All three papers rely primarily on benchmark evaluations (simulation and, in some cases, physical robots). This is standard practice, and I'm not suggesting there's anything wrong with it. But it's worth remembering that benchmark performance doesn't always translate to real-world deployment, and none of these papers include long-term deployment studies.
This is a limitation of the field, not of these specific papers. We don't have great methodology for evaluating whether a planning improvement that helps on benchmarks will actually help when a robot is operating continuously in an unstructured environment. That remains an open problem.
Diffusion-based planning is clearly here to stay, at least for now. These three papers represent solid incremental progress on known problems.

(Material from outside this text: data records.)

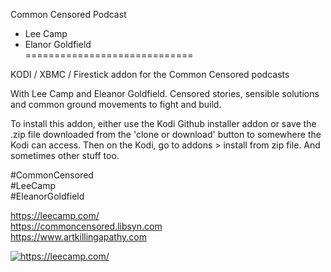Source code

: Common Censored Podcast<br>
- Lee Camp<br>
- Elanor Goldfield<br>
=============================

KODI / XBMC / Firestick addon for the Common Censored podcasts

With Lee Camp and Eleanor Goldfield.
Censored stories, sensible solutions and common ground movements to fight and build.

To install this addon, either use the Kodi Github installer addon or save the .zip file downloaded from the 'clone or download' button to somewhere the Kodi can access. Then on the Kodi, go to addons > install from zip file.
And sometimes other stuff too.

#CommonCensored<br>
#LeeCamp<br>
#EleanorGoldfield<br>

https://leecamp.com/<br>
https://commoncensored.libsyn.com<br>
https://www.artkillingapathy.com<br>

<a href="https://leecamp.com/"><img src="https://secureimg.stitcher.com/feedimagesplain328/181389.jpg" alt="https://leecamp.com/">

SAGE makes diffusion planners more robust to feasibility issues. SPADE offers an efficiency-conscious approach to incorporating human preferences. TAS addresses the reactivity limitations of action chunking.
None of them are paradigm shifts. But paradigm shifts are rare, and most research progress happens through exactly this kind of careful, incremental improvement. The question I'll be watching is whether these patches accumulate into something that makes diffusion planning genuinely reliable for deployment, or whether they're adding complexity to a paradigm that will eventually be superseded by something simpler.
I genuinely don't know which it will be. And anyone who tells you they do know is probably selling something.